• **PROBLEM DETAILS**
Would you print exactly the lines that begin the listing and continue through the line holding "the right-hand tail of"? No pictures, please.

• **RECORDS TO USE**

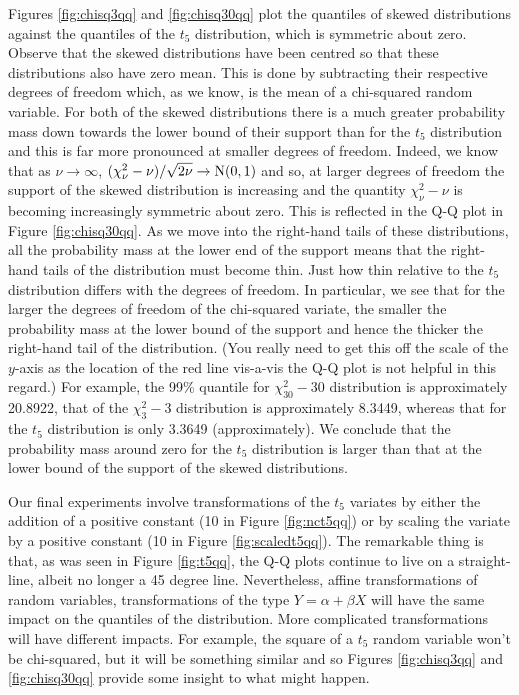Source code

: Figures \ref{fig:chisq3qq} and \ref{fig:chisq30qq} plot the quantiles of skewed distributions
against the quantiles of the \( t_{5} \) distribution, which is symmetric about zero.  Observe that
the skewed distributions have been centred so that these distributions also have zero mean.  This is
done by subtracting their respective degrees of freedom which, as we know, is the mean of a
chi-squared random variable.  For both of the skewed distributions there is a much greater
probability mass down towards the lower bound of their support than for the \( t_{5} \) distribution
and this is far more pronounced at smaller degrees of freedom.  Indeed, we know that as \(
\nu\to\infty \), \( (\chi^{2}_{\nu}-\nu)/\sqrt{2\nu}\to\operatorname{N}(0,1) \) and so, at larger degrees of
freedom the support of the skewed distribution is increasing and the quantity \( \chi^{2}_{\nu}-\nu
\) is becoming increasingly symmetric about zero.  This is reflected in the Q-Q plot in Figure
\ref{fig:chisq30qq}.  As we move into the right-hand tails of these distributions, all the
probability mass at the lower end of the support means that the right-hand tails of the distribution
must become thin.  Just how thin relative to the \( t_{5} \) distribution differs with the degrees
of freedom.  In particular, we see that for the larger the degrees of freedom of the chi-squared
variate, the smaller the probability mass at the lower bound of the support and hence the thicker
the right-hand tail of the distribution.  (You really need to get this off the scale of the \( y
\)-axis as the location of the red line vis-a-vis the Q-Q plot is not helpful in this regard.)  For
example, the 99\% quantile for \( \chi^{2}_{30}-30 \) distribution is approximately 20.8922, that of
the \( \chi^{2}_{3}-3 \) distribution is approximately 8.3449, whereas that for the \( t_{5} \)
distribution is only 3.3649 (approximately).  We conclude that the probability mass around zero for
the \( t_{5} \) distribution is larger than that at the lower bound of the support of the skewed
distributions.

Our final experiments involve transformations of the \( t_{5} \) variates by either the addition of
a positive constant (10 in Figure \ref{fig:nct5qq}) or by scaling the variate by a positive
constant (10 in Figure \ref{fig:scaledt5qq}).  The remarkable thing is that, as was seen in Figure
\ref{fig:t5qq}, the Q-Q plots continue to live on a straight-line, albeit no longer a 45 degree
line.  Nevertheless, affine transformations of random variables, transformations of the type \(
Y=\alpha+\beta X \) will have the same impact on the quantiles of the distribution.  More
complicated transformations will have different impacts.  For example, the square of a \( t_{5} \)
random variable won't be chi-squared, but it will be something similar and so Figures
\ref{fig:chisq3qq} and \ref{fig:chisq30qq} provide some insight to what might happen.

• **SOLUTION BELOW**
Source code

: Figures \ref{fig:chisq3qq} and \ref{fig:chisq30qq} plot the quantiles of skewed distributions
against the quantiles of the \( t_{5} \) distribution, which is symmetric about zero.  Observe that
the skewed distributions have been centred so that these distributions also have zero mean.  This is
done by subtracting their respective degrees of freedom which, as we know, is the mean of a
chi-squared random variable.  For both of the skewed distributions there is a much greater
probability mass down towards the lower bound of their support than for the \( t_{5} \) distribution
and this is far more pronounced at smaller degrees of freedom.  Indeed, we know that as \(
\nu\to\infty \), \( (\chi^{2}_{\nu}-\nu)/\sqrt{2\nu}\to\operatorname{N}(0,1) \) and so, at larger degrees of
freedom the support of the skewed distribution is increasing and the quantity \( \chi^{2}_{\nu}-\nu
\) is becoming increasingly symmetric about zero.  This is reflected in the Q-Q plot in Figure
\ref{fig:chisq30qq}.  As we move into the right-hand tails of these distributions, all the
probability mass at the lower end of the support means that the right-hand tails of the distribution
must become thin.  Just how thin relative to the \( t_{5} \) distribution differs with the degrees
of freedom.  In particular, we see that for the larger the degrees of freedom of the chi-squared
variate, the smaller the probability mass at the lower bound of the support and hence the thicker
the right-hand tail of the distribution.  (You really need to get this off the scale of the \( y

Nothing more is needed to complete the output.